● **How to complete this task**:
Below is a block of entries; repeat exactly the lines starting at the line that contains "支持APP的资源占用可视等增强能力<br>MECM拓扑管理优化<br>MECM包管理和应用实例管理优化 | 架构WG |" and ending at the line that contains "开放KubeEdge边缘开放能力 | 架构WG |", both included.

Dataset items:
......

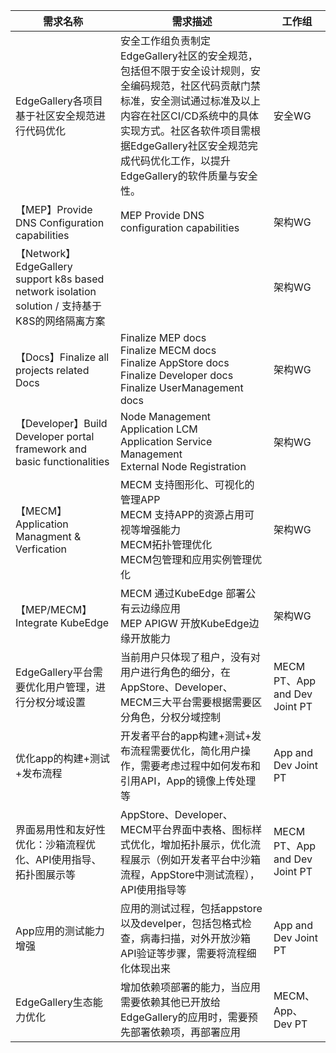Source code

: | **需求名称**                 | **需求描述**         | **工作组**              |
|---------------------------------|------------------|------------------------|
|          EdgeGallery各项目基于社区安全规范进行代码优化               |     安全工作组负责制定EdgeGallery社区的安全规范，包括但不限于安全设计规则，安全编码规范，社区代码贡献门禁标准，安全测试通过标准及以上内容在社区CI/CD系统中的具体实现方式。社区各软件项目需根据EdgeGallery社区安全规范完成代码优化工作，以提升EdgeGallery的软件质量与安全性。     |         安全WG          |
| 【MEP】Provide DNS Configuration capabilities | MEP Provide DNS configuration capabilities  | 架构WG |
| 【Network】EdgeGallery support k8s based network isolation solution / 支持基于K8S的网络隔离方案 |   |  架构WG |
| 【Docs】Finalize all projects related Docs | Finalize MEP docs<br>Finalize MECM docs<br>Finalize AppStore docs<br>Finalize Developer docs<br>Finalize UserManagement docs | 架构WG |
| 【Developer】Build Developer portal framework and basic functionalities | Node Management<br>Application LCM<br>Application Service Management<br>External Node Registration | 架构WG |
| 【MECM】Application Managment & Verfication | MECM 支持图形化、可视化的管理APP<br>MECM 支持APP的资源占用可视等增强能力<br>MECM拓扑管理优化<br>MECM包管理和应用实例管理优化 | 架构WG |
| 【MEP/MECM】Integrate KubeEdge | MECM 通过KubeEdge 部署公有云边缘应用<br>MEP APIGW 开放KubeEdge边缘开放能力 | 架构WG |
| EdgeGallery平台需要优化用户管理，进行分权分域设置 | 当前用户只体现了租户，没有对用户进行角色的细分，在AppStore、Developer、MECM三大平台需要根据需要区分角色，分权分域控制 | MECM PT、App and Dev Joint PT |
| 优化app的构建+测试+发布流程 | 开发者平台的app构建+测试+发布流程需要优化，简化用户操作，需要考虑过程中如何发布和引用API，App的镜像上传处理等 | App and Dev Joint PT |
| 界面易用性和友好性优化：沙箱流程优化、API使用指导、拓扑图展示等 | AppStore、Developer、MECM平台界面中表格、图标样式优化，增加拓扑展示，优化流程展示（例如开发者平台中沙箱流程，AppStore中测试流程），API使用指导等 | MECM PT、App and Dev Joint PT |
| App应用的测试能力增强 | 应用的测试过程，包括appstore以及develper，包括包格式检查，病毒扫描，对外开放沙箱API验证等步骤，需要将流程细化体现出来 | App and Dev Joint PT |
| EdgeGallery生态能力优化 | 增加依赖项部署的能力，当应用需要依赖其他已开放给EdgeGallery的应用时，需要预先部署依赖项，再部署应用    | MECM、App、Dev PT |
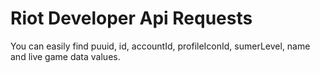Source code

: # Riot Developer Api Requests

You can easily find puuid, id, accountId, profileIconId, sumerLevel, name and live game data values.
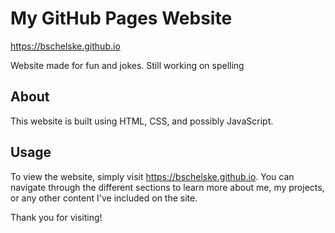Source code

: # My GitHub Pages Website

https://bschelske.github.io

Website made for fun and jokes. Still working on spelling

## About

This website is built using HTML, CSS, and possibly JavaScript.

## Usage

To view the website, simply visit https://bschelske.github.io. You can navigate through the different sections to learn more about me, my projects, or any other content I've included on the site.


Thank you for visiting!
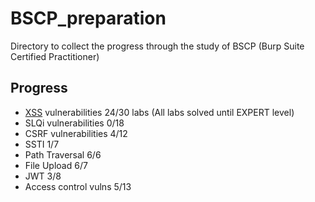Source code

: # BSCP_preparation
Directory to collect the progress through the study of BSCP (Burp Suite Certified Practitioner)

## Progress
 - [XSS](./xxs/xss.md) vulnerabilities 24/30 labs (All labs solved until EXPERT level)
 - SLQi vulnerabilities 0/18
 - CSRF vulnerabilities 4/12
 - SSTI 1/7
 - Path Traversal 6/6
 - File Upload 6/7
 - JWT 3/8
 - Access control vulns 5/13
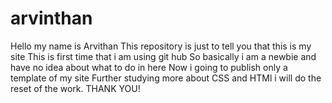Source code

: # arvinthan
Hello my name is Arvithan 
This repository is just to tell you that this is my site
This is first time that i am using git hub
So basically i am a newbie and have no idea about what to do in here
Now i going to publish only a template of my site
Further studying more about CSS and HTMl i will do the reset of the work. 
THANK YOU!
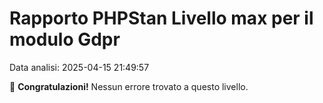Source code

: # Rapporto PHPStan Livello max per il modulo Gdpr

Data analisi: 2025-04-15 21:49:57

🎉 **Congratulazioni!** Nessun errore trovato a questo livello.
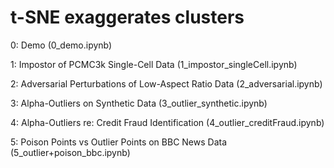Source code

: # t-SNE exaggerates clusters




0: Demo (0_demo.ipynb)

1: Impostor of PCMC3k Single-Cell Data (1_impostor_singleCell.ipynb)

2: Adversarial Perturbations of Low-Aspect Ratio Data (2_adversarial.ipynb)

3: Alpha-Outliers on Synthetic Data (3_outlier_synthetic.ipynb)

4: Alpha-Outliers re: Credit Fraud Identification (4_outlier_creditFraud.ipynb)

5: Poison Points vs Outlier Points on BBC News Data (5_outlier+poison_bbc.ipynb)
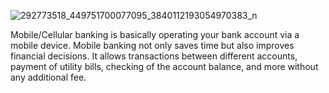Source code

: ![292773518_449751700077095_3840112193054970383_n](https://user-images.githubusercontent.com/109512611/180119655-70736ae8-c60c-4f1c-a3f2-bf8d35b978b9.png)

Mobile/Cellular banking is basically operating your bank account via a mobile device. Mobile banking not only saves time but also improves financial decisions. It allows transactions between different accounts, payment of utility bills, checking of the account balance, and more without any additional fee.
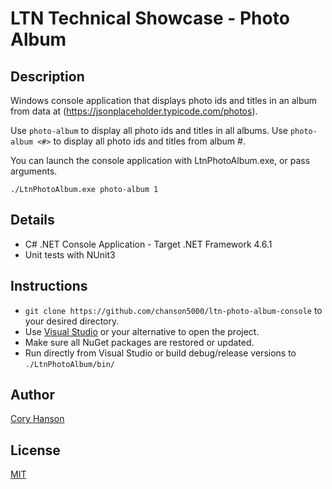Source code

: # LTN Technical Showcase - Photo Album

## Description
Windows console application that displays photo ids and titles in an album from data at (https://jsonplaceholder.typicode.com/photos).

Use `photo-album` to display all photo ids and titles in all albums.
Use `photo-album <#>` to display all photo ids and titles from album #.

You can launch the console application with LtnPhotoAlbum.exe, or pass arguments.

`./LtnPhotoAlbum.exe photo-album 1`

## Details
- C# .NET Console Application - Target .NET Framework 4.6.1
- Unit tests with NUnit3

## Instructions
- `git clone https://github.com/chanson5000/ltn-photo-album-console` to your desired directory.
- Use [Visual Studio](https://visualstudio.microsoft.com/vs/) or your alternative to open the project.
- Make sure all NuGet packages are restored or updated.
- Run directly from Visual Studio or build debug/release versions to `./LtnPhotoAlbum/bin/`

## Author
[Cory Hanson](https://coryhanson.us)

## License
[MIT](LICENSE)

......

● **Answer box**:
| 【MECM】Application Managment & Verfication | MECM 支持图形化、可视化的管理APP<br>MECM 支持APP的资源占用可视等增强能力<br>MECM拓扑管理优化<br>MECM包管理和应用实例管理优化 | 架构WG |
| 【MEP/MECM】Integrate KubeEdge | MECM 通过KubeEdge 部署公有云边缘应用<br>MEP APIGW 开放KubeEdge边缘开放能力 | 架构WG |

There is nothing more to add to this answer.